Integrating the Generator into a Build Pipeline
To maximize usefulness, the generator should run automatically during builds.
For example, using Maven:
-
- Compile Java sources
- Run TLD generator
- Package TLD into
WEB-INF
A simple execution approach is to run the generator from a Maven exec plugin or Gradle task.
Example output location:
src/main/webapp/WEB-INF/generated.tld
JSP usage:
<%@ taglib uri="/WEB-INF/generated.tld" prefix="app" %>
<app:hello user="John"/>
Enhancing the Generator for Modern Java
For production systems, the generator can be extended with advanced features.
Annotation Support
Custom annotations can provide metadata.
@JspTag(name="hello")
public class HelloTag extends TagSupport
Attribute Type Detection
Reflection can capture attribute types.
method.getParameterTypes()
Body Content Modes
Tags may support:
empty
JSP
scriptless
tagdependent
XML Formatting
Using libraries like DOM or StAX can improve formatting and validation.
Module Compatibility
If running under the Java module system, ensure reflection access is granted using JVM flags.
Conclusion
Building a Java 17-compatible TLD generator for legacy JSP tag libraries is a practical and efficient solution for organizations maintaining older Java web applications.

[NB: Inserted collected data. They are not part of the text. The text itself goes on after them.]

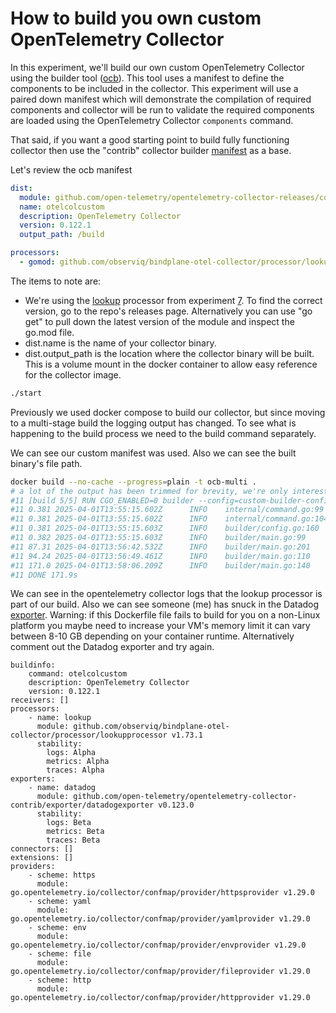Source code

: # How to build you own custom OpenTelemetry Collector

In this experiment, we'll build our own custom OpenTelemetry Collector using the builder tool ([ocb][gh_ocb]). This
tool uses a manifest to define the components to be included in the collector. This experiment will use a paired down
manifest which will demonstrate the compilation of required components and collector will be run to validate the
required components are loaded using the OpenTelemetry Collector `components` command.

That said, if you want a good starting point to build fully functioning collector then use the "contrib" collector
builder [manifest][gh_ocb_manifest] as a base.

Let's review the ocb manifest

```yaml
dist:
  module: github.com/open-telemetry/opentelemetry-collector-releases/core
  name: otelcolcustom
  description: OpenTelemetry Collector
  version: 0.122.1
  output_path: /build

processors:
  - gomod: github.com/observiq/bindplane-otel-collector/processor/lookupprocessor v1.73.1
```

The items to note are:

- We're using the [lookup](https://github.com/observIQ/bindplane-otel-collector/tree/main/processor/lookupprocessor) processor from experiment [7](../07-lookup/README.md). To find the correct version, go to the repo's releases page. Alternatively you can use "go get" to pull down the latest version of the module and inspect the go.mod file.
- dist.name is the name of your collector binary.
- dist.output_path is the location where the collector binary will be built. This is a volume mount in the docker container to allow easy reference for the collector image.

```sh
./start
```

Previously we used docker compose to build our collector, but since moving to a multi-stage build the logging output
has changed. To see what is happening to the build process we need to the build command separately.

We can see our custom manifest was used. Also we can see the built binary's file path.

```sh
docker build --no-cache --progress=plain -t ocb-multi .
# a lot of the output has been trimmed for brevity, we're only interested in what the builder is doing
#11 [build 5/5] RUN CGO_ENABLED=0 builder --config=custom-builder-config.yaml
#11 0.381 2025-04-01T13:55:15.602Z      INFO    internal/command.go:99  OpenTelemetry Collector Builder {"version": "v0.123.0"}
#11 0.381 2025-04-01T13:55:15.602Z      INFO    internal/command.go:104 Using config file       {"path": "custom-builder-config.yaml"}
#11 0.381 2025-04-01T13:55:15.603Z      INFO    builder/config.go:160   Using go        {"go-executable": "/usr/local/go/bin/go"}
#11 0.382 2025-04-01T13:55:15.603Z      INFO    builder/main.go:99      Sources created {"path": "/build"}
#11 87.31 2025-04-01T13:56:42.532Z      INFO    builder/main.go:201     Getting go modules
#11 94.24 2025-04-01T13:56:49.461Z      INFO    builder/main.go:110     Compiling
#11 171.0 2025-04-01T13:58:06.209Z      INFO    builder/main.go:140     Compiled        {"binary": "/build/otelcolcustom"}
#11 DONE 171.9s
```

We can see in the opentelemetry collector logs that the lookup processor is part of our build. Also
we can see someone (me) has snuck in the Datadog [exporter][otel_datadog_exporter]. Warning: if this Dockerfile file
fails to build for you on a non-Linux platform you maybe need to increase your VM's memory limit it can vary between
8-10 GB depending on your container runtime. Alternatively comment out the Datadog exporter and try again.

```log
buildinfo:
    command: otelcolcustom
    description: OpenTelemetry Collector
    version: 0.122.1
receivers: []
processors:
    - name: lookup
      module: github.com/observiq/bindplane-otel-collector/processor/lookupprocessor v1.73.1
      stability:
        logs: Alpha
        metrics: Alpha
        traces: Alpha
exporters:
    - name: datadog
      module: github.com/open-telemetry/opentelemetry-collector-contrib/exporter/datadogexporter v0.123.0
      stability:
        logs: Beta
        metrics: Beta
        traces: Beta
connectors: []
extensions: []
providers:
    - scheme: https
      module: go.opentelemetry.io/collector/confmap/provider/httpsprovider v1.29.0
    - scheme: yaml
      module: go.opentelemetry.io/collector/confmap/provider/yamlprovider v1.29.0
    - scheme: env
      module: go.opentelemetry.io/collector/confmap/provider/envprovider v1.29.0
    - scheme: file
      module: go.opentelemetry.io/collector/confmap/provider/fileprovider v1.29.0
    - scheme: http
      module: go.opentelemetry.io/collector/confmap/provider/httpprovider v1.29.0
```

<!-- links -->
[gh_ocb]: https://github.com/open-telemetry/opentelemetry-collector/tree/main/cmd/builder
[gh_ocb_manifest]: https://github.com/open-telemetry/opentelemetry-collector-releases/blob/main/distributions/otelcol-contrib/manifest.yaml
[otel_datadog_exporter]: https://github.com/open-telemetry/opentelemetry-collector-contrib/tree/main/exporter/datadogexporter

While JSP technology is no longer the primary approach for modern web development, many enterprise systems still rely heavily on legacy tag libraries. Rewriting these systems entirely would be costly and risky, so enabling them to operate smoothly in newer Java environments is often the preferred path.
A custom TLD generator solves several migration challenges simultaneously. It removes the dependency on outdated plugins, automates the descriptor creation process, and ensures that tag metadata remains synchronized with the actual Java classes. By scanning packages, detecting tag handler classes, extracting attributes via reflection, and generating valid XML descriptors, developers can rebuild the missing infrastructure that older build tools once provided.
The architecture of such a generator is relatively straightforward but powerful. It typically consists of four major components: a class scanner, a metadata extractor, a descriptor model, and an XML writer. Together, these components create a pipeline that transforms compiled Java classes into structured TLD files that the JSP container can understand. The approach works especially well for legacy systems where conventions like TagSupport inheritance and setter-based attributes are already established.
Another major advantage of this approach is automation. Instead of manually writing or updating TLD files whenever a tag changes, the generator ensures that descriptors are created directly from the source code. This significantly reduces maintenance overhead and prevents inconsistencies between the tag implementation and its descriptor definition.
Furthermore, the generator can evolve alongside modern Java practices. By incorporating annotation processing, improved reflection handling, and better XML generation techniques, the tool can become an integral part of a modern build pipeline. It can also be extended to support additional metadata such as attribute types, descriptions, body content rules, and validation logic.
From a modernization perspective, this approach provides a bridge between legacy JSP architecture and modern Java runtimes like Java 17. Instead of forcing an immediate rewrite of large JSP-based systems, organizations can incrementally stabilize their infrastructure while planning long-term migrations toward newer technologies such as component-based web frameworks or REST-driven frontends.
In summary, creating a Java 17-compatible TLD generator is an effective strategy for preserving and maintaining legacy JSP tag libraries in modern environments. By leveraging reflection, structured metadata models, and automated XML generation, developers can ensure that older tag libraries remain functional, maintainable, and build-friendly. This solution not only restores compatibility with modern Java versions but also introduces automation and consistency that improve the long-term sustainability of legacy web applications.